What is expected: Set down the entries below exactly; drop the pictures.

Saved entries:
((
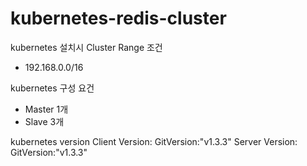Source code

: # kubernetes-redis-cluster
kubernetes 설치시 Cluster Range 조건
- 192.168.0.0/16

kubernetes 구성 요건
- Master 1개
- Slave 3개

kubernetes version
Client Version: GitVersion:"v1.3.3"
Server Version: GitVersion:"v1.3.3"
))
Exercise result:
Source code

: # kubernetes-redis-cluster
kubernetes 설치시 Cluster Range 조건
- 192.168.0.0/16

kubernetes 구성 요건
- Master 1개
- Slave 3개

kubernetes version
Client Version: GitVersion:"v1.3.3"
Server Version: GitVersion:"v1.3.3"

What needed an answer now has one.